→ PROBLEM DESCRIPTION
Every line below that has the string "error" needs to be copied.

Records contained in a dataset:

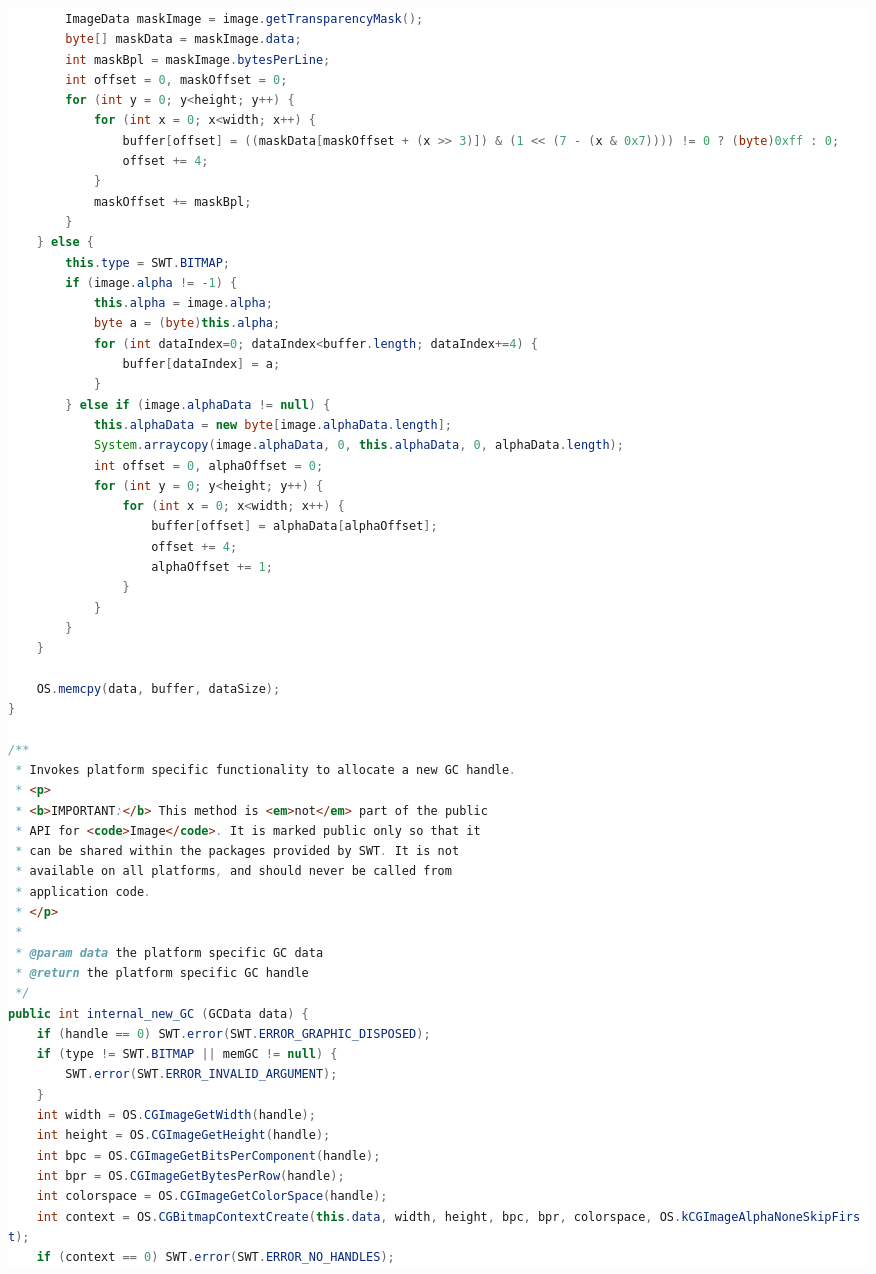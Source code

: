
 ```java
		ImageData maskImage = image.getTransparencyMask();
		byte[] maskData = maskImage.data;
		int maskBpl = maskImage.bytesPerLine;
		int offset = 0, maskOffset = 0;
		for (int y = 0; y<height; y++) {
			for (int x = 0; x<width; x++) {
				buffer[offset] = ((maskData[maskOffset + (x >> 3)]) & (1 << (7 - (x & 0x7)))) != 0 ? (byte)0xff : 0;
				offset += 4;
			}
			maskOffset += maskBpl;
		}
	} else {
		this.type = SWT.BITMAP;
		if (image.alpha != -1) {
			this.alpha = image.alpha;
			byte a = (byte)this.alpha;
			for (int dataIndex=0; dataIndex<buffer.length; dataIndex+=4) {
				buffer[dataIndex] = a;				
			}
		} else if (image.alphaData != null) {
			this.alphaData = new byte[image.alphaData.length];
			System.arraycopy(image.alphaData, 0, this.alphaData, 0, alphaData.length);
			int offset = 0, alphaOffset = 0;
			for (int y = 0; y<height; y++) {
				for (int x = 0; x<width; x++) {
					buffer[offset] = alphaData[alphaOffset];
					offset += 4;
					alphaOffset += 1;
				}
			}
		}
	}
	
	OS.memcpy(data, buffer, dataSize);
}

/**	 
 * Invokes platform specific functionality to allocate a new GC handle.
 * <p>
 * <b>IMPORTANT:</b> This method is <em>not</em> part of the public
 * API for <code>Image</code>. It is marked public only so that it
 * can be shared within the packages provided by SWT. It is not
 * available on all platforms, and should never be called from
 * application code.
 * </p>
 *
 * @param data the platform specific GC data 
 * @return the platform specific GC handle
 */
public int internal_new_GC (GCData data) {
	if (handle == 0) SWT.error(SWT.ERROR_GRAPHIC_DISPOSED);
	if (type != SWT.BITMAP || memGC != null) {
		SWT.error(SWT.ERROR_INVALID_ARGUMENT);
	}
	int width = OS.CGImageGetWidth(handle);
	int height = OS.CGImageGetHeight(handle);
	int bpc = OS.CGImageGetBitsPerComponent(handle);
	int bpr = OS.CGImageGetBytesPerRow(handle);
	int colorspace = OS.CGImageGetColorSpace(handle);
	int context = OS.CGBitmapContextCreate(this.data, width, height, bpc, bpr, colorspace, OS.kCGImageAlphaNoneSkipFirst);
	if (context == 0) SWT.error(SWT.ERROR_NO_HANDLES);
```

→ EXERCISE OUTPUT
	if (handle == 0) SWT.error(SWT.ERROR_GRAPHIC_DISPOSED);
		SWT.error(SWT.ERROR_INVALID_ARGUMENT);
	if (context == 0) SWT.error(SWT.ERROR_NO_HANDLES);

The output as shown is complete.